:: Task objective ::
Both the line with "Each set of" and the line with "first and last" in the records below must appear in the output, along with every line between them, exactly and with nothing added.

++++ The records ++++

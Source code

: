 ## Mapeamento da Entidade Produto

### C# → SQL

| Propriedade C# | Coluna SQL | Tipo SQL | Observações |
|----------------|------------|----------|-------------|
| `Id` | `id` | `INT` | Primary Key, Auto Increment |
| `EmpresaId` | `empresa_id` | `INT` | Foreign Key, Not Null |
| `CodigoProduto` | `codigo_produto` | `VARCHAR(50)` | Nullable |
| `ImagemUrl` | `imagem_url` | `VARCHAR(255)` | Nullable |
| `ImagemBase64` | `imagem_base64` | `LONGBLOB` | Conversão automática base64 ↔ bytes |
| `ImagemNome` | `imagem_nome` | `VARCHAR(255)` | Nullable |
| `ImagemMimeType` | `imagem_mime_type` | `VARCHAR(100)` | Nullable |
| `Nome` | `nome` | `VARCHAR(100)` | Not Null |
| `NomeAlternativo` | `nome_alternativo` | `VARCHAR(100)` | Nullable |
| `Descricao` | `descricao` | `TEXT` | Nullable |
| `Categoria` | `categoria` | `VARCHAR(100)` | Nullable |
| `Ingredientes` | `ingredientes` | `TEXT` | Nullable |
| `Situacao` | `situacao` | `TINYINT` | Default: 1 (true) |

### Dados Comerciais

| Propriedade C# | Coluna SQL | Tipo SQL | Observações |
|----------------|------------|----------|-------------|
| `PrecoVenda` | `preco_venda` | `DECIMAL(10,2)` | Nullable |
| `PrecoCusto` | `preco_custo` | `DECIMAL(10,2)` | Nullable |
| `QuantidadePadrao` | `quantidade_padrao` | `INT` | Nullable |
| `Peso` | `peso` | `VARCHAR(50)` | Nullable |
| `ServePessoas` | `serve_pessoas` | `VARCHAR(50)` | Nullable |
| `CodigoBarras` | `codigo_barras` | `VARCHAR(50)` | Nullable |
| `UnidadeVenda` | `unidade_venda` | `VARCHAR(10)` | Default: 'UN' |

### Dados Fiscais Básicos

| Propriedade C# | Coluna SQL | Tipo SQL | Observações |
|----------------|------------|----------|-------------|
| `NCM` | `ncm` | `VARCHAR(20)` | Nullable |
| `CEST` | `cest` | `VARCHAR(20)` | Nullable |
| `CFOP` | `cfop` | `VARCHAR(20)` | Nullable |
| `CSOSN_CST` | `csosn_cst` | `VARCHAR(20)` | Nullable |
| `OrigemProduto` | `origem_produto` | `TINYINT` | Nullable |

++++
++++ The records ++++

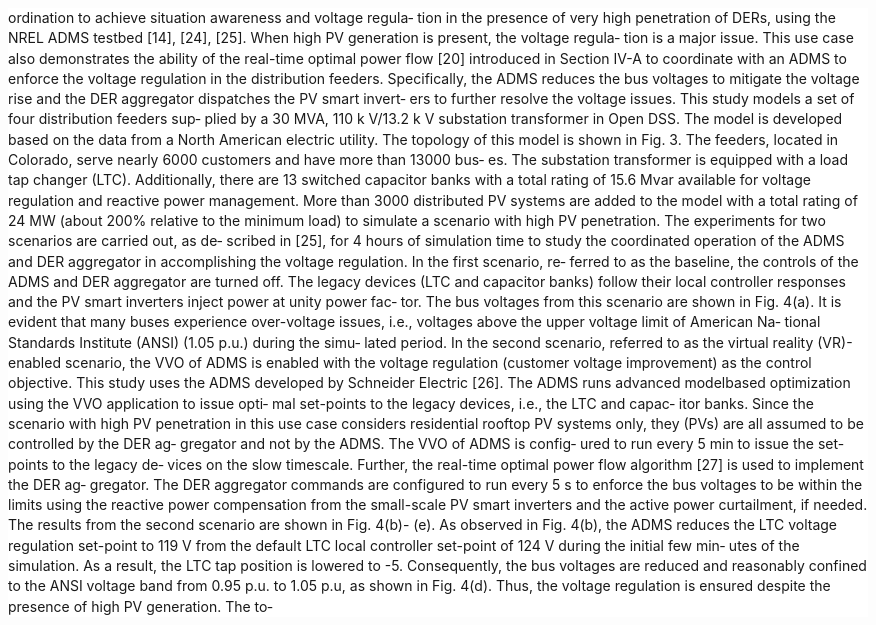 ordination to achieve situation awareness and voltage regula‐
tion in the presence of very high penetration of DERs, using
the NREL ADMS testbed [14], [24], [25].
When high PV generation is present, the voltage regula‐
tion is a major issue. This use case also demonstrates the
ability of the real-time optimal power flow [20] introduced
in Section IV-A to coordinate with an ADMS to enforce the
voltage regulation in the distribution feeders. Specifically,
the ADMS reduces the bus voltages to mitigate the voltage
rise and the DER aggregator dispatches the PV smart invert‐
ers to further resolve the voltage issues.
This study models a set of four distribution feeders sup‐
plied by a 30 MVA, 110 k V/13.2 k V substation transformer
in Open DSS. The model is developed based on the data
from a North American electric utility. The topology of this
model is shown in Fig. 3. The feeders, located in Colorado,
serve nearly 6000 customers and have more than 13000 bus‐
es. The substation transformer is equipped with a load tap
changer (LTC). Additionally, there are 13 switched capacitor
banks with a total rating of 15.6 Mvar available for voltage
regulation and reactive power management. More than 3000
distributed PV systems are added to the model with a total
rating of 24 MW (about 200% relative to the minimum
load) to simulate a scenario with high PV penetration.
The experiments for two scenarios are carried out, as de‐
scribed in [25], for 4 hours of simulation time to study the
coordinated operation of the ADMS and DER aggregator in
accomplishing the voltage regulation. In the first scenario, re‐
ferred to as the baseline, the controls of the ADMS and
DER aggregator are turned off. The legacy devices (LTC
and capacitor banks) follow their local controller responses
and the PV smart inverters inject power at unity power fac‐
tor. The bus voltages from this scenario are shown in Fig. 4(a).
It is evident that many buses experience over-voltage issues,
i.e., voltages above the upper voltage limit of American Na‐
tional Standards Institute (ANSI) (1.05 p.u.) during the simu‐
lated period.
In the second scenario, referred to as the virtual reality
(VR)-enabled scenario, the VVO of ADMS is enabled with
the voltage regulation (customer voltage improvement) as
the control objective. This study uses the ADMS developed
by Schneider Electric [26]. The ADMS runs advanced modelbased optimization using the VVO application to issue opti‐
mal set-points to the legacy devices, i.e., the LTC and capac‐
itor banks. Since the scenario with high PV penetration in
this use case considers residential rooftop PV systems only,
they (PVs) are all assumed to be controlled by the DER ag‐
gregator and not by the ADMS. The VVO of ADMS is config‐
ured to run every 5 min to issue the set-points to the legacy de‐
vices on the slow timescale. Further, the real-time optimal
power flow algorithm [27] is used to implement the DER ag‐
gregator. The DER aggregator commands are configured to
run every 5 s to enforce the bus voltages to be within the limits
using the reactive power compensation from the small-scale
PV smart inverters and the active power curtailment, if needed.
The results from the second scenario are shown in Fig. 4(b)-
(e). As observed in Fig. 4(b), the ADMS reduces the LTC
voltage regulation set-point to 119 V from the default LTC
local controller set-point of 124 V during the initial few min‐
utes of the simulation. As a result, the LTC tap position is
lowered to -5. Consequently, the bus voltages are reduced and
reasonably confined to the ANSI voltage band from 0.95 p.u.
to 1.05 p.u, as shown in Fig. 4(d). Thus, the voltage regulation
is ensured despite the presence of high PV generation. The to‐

++++
++++ The records ++++

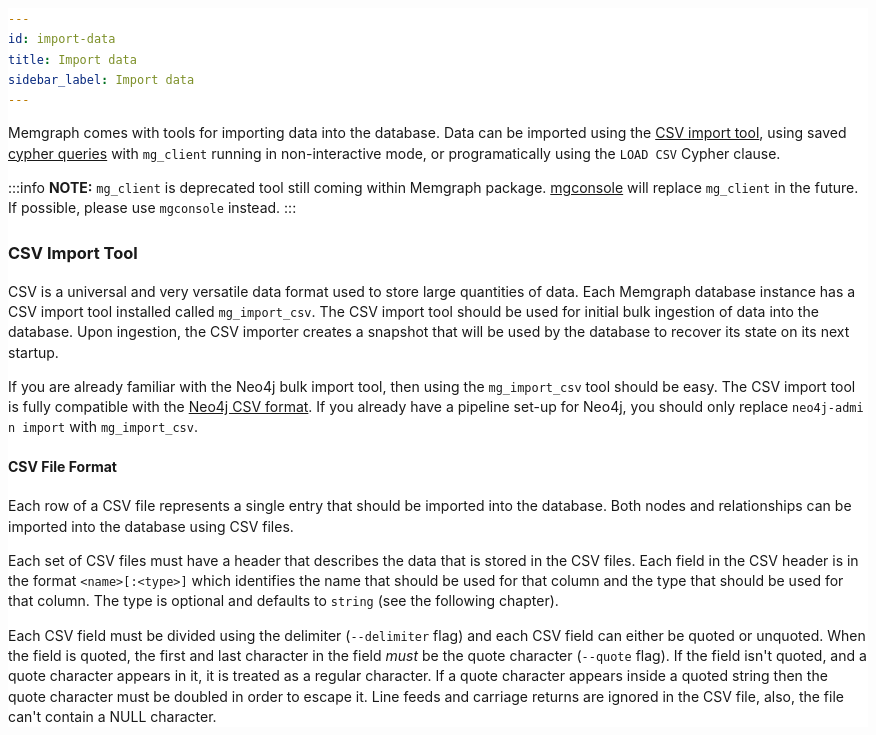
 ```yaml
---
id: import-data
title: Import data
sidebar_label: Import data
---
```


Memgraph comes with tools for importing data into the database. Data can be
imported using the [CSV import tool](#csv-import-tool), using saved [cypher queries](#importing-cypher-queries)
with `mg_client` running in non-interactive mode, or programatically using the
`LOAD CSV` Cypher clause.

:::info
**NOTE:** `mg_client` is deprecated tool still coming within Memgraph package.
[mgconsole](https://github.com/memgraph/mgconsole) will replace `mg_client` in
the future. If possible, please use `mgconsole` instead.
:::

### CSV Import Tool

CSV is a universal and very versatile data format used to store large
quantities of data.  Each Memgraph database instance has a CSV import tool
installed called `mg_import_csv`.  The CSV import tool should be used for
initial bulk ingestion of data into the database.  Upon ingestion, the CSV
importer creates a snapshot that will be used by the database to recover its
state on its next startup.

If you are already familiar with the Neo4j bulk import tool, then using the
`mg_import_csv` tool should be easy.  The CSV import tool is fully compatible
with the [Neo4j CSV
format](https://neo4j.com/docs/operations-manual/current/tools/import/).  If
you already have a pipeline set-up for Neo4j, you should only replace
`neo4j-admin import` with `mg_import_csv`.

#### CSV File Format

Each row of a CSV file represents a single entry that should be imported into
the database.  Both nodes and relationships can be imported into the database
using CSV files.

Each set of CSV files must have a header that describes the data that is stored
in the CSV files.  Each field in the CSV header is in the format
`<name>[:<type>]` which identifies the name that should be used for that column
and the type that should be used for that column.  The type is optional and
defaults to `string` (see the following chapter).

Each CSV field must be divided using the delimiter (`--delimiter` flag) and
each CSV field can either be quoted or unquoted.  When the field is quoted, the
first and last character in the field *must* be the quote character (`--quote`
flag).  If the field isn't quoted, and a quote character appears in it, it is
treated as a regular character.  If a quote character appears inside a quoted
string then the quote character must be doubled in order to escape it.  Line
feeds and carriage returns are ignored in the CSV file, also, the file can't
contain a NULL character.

++++

:: Exercise result ::
Each set of CSV files must have a header that describes the data that is stored
in the CSV files.  Each field in the CSV header is in the format
`<name>[:<type>]` which identifies the name that should be used for that column
and the type that should be used for that column.  The type is optional and
defaults to `string` (see the following chapter).

Each CSV field must be divided using the delimiter (`--delimiter` flag) and
each CSV field can either be quoted or unquoted.  When the field is quoted, the
first and last character in the field *must* be the quote character (`--quote`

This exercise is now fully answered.